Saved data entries

★ ★ ★ ★ ★ ★ ★

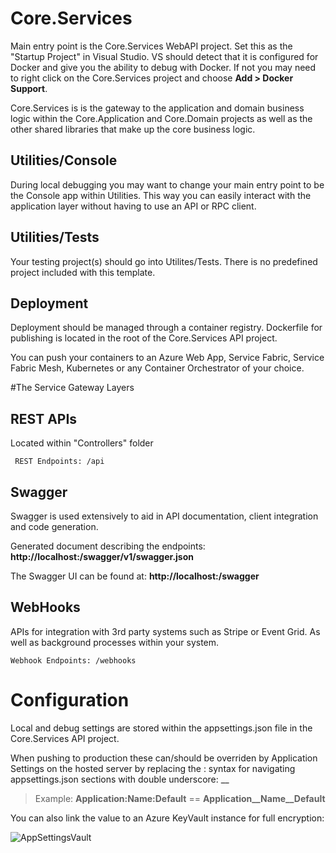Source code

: # Core.Services
Main entry point is the Core.Services WebAPI project. Set this as the "Startup Project" in Visual Studio. VS should detect that it is configured for Docker and give you the ability to debug with Docker. If not you may need to right click on the Core.Services project and choose **Add > Docker Support**.

Core.Services is is the gateway to the application and domain business logic within the Core.Application and Core.Domain projects as well as the other shared libraries that make up the core business logic.

## Utilities/Console
During local debugging you may want to change your main entry point to be the Console app within Utilities. This way you can easily interact with the application layer without having to use an API or RPC client.

## Utilities/Tests
Your testing project(s) should go into Utilites/Tests. There is no predefined project included with this template.


## Deployment
Deployment should be managed through a container registry. Dockerfile for publishing is located in the root of the Core.Services API project.

You can push your containers to an Azure Web App, Service Fabric, Service Fabric Mesh, Kubernetes or any Container Orchestrator of your choice.


#The Service Gateway Layers

## REST APIs
 Located within "Controllers" folder
 
     REST Endpoints: /api
 
## Swagger
Swagger is used extensively to aid in API documentation, client integration and code generation.

Generated document describing the endpoints: **http://localhost:<port>/swagger/v1/swagger.json**

The Swagger UI can be found at: **http://localhost:<port>/swagger**

## WebHooks
APIs for integration with 3rd party systems such as Stripe or Event Grid. As well as background processes within your system.

    Webhook Endpoints: /webhooks

# Configuration
Local and debug settings are stored within the appsettings.json file in the Core.Services API project.

When pushing to production these can/should be overriden by Application Settings on the hosted server by replacing the : syntax for navigating appsettings.json sections with double underscore: __

 > Example: **Application:Name:Default** == **Application__Name__Default**

You can also link the value to an Azure KeyVault instance for full encryption:

![AppSettingsVault](https://github.com/INNVTV/NetCore-Clean-Architecture/blob/master/Services/_docs/imgs/app-settings-vault.png)
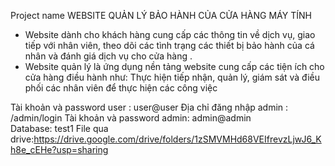 
Project name 	WEBSITE QUẢN LÝ BẢO HÀNH CỦA CỬA HÀNG MÁY TÍNH
-   Website dành cho khách hàng cung cấp các thông tin về dịch vụ, giao tiếp với nhân viên, theo 
dõi các tình trạng các thiết bị bảo hành của cá nhân và đánh giá dịch vụ cho cửa hàng .
-   Website quản lý là ứng dụng nền tảng website cung cấp các tiện ích cho cửa hàng điều hành như:
Thực hiện tiếp nhận, quản lý, giám sát và điều phối các nhân viên để thực hiện các công việc

Tài khoản và password user : user@user 
Địa chỉ đăng nhập admin : /admin/login
Tài khoản và password admin: admin@admin  
Database: test1
File qua drive:https://drive.google.com/drive/folders/1zSMVMHd68VEIfrevzLjwJ6_Kh8e_cEHe?usp=sharing

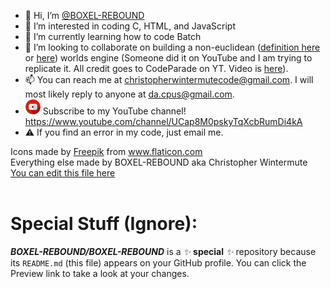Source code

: - 👋 Hi, I’m <a class="profile" href="https://github.com/BOXEL-REBOUND/">@BOXEL-REBOUND</a>
- 👀 I’m interested in coding C, HTML, and JavaScript
- 🌱 I’m currently learning how to code Batch
- 💞️ I’m looking to collaborate on building a non-euclidean ([definition here](https://www.google.com/search?q=def+of+euclidean&oq=def+of+euclidean&aqs=chrome..69i57j0i22i30l7.3793j0j9&sourceid=chrome&ie=UTF-8) or [here](https://www.google.com/search?q=non-euclidean+meaning&oq=non-euclidean+meaning&aqs=chrome..69i57j0i22i30l2j0i390l3.8532j0j9&sourceid=chrome&ie=UTF-8)) worlds engine (Someone did it on YouTube and I am trying to replicate it. All credit goes to CodeParade on YT. Video is [here](https://m.youtube.com/watch?feature=youtu.be&v=kEB11PQ9Eo8)).
- 📫 You can reach me at <christopherwintermutecode@gmail.com>. I will most likely reply to anyone at <da.cpus@gmail.com>.
- ![YouTube Icon](img/youtube_(2).png) Subscribe to my YouTube channel! https://www.youtube.com/channel/UCap8M0pskyTqXcbRumDi4kA
- ⚠ If you find an error in my code, just email me.

<div>Icons made by <a href="https://www.freepik.com" title="Freepik">Freepik</a> from <a href="https://www.flaticon.com/" title="Flaticon">www.flaticon.com</a></div>
<footer>
  Everything else made by BOXEL-REBOUND aka Christopher Wintermute
  <div class="edit"><a href="https://github.com/BOXEL-REBOUND/BOXEL-REBOUND/edit/main/README.md">You can edit this file here</a></div>
</footer><br />

# Special Stuff (Ignore):
***BOXEL-REBOUND/BOXEL-REBOUND*** is a *✨* **special** *✨* repository because its `README.md` (this file) appears on your GitHub profile.
You can click the Preview link to take a look at your changes.
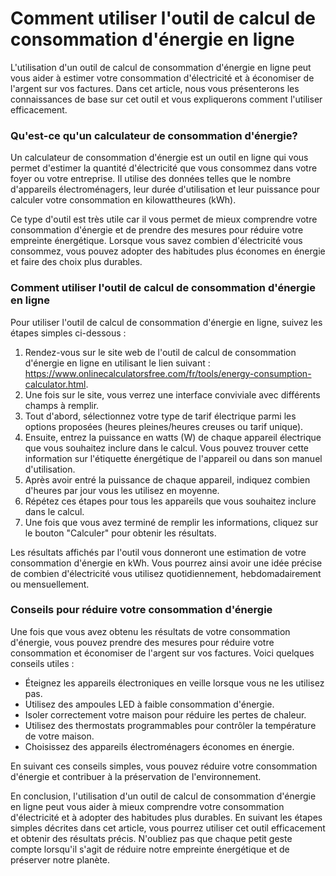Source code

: Comment utiliser l'outil de calcul de consommation d'énergie en ligne
=====================================================================

L'utilisation d'un outil de calcul de consommation d'énergie en ligne peut vous aider à estimer votre consommation d'électricité et à économiser de l'argent sur vos factures. Dans cet article, nous vous présenterons les connaissances de base sur cet outil et vous expliquerons comment l'utiliser efficacement.

### Qu'est-ce qu'un calculateur de consommation d'énergie?

Un calculateur de consommation d'énergie est un outil en ligne qui vous permet d'estimer la quantité d'électricité que vous consommez dans votre foyer ou votre entreprise. Il utilise des données telles que le nombre d'appareils électroménagers, leur durée d'utilisation et leur puissance pour calculer votre consommation en kilowattheures (kWh).

Ce type d'outil est très utile car il vous permet de mieux comprendre votre consommation d'énergie et de prendre des mesures pour réduire votre empreinte énergétique. Lorsque vous savez combien d'électricité vous consommez, vous pouvez adopter des habitudes plus économes en énergie et faire des choix plus durables.

### Comment utiliser l'outil de calcul de consommation d'énergie en ligne

Pour utiliser l'outil de calcul de consommation d'énergie en ligne, suivez les étapes simples ci-dessous :

1. Rendez-vous sur le site web de l'outil de calcul de consommation d'énergie en ligne en utilisant le lien suivant : <https://www.onlinecalculatorsfree.com/fr/tools/energy-consumption-calculator.html>.
2. Une fois sur le site, vous verrez une interface conviviale avec différents champs à remplir.
3. Tout d'abord, sélectionnez votre type de tarif électrique parmi les options proposées (heures pleines/heures creuses ou tarif unique).
4. Ensuite, entrez la puissance en watts (W) de chaque appareil électrique que vous souhaitez inclure dans le calcul. Vous pouvez trouver cette information sur l'étiquette énergétique de l'appareil ou dans son manuel d'utilisation.
5. Après avoir entré la puissance de chaque appareil, indiquez combien d'heures par jour vous les utilisez en moyenne.
6. Répétez ces étapes pour tous les appareils que vous souhaitez inclure dans le calcul.
7. Une fois que vous avez terminé de remplir les informations, cliquez sur le bouton "Calculer" pour obtenir les résultats.

Les résultats affichés par l'outil vous donneront une estimation de votre consommation d'énergie en kWh. Vous pourrez ainsi avoir une idée précise de combien d'électricité vous utilisez quotidiennement, hebdomadairement ou mensuellement.

### Conseils pour réduire votre consommation d'énergie

Une fois que vous avez obtenu les résultats de votre consommation d'énergie, vous pouvez prendre des mesures pour réduire votre consommation et économiser de l'argent sur vos factures. Voici quelques conseils utiles :

- Éteignez les appareils électroniques en veille lorsque vous ne les utilisez pas.
- Utilisez des ampoules LED à faible consommation d'énergie.
- Isoler correctement votre maison pour réduire les pertes de chaleur.
- Utilisez des thermostats programmables pour contrôler la température de votre maison.
- Choisissez des appareils électroménagers économes en énergie.

En suivant ces conseils simples, vous pouvez réduire votre consommation d'énergie et contribuer à la préservation de l'environnement.

En conclusion, l'utilisation d'un outil de calcul de consommation d'énergie en ligne peut vous aider à mieux comprendre votre consommation d'électricité et à adopter des habitudes plus durables. En suivant les étapes simples décrites dans cet article, vous pourrez utiliser cet outil efficacement et obtenir des résultats précis. N'oubliez pas que chaque petit geste compte lorsqu'il s'agit de réduire notre empreinte énergétique et de préserver notre planète.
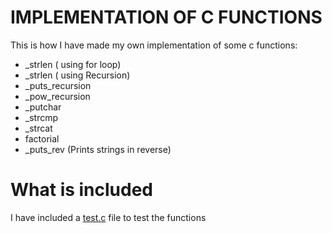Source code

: # IMPLEMENTATION OF C FUNCTIONS

This is how I have made my own implementation of some c functions:

- _strlen ( using for loop)
- _strlen ( using Recursion)
- _puts_recursion
- _pow_recursion
- _putchar
- _strcmp
- _strcat
- factorial
- _puts_rev (Prints strings in reverse)

# What is included

I have included a [test.c](test.c) file to test the functions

★ ★ ★ ★ ★ ★ ★

◆ **Problem**:
Please leave out the pictures as you reproduce the lines exactly, from the first line of the entries through the line containing "Main entry point is".

◆ **Response box**:
Source code

: # Core.Services
Main entry point is the Core.Services WebAPI project. Set this as the "Startup Project" in Visual Studio. VS should detect that it is configured for Docker and give you the ability to debug with Docker. If not you may need to right click on the Core.Services project and choose **Add > Docker Support**.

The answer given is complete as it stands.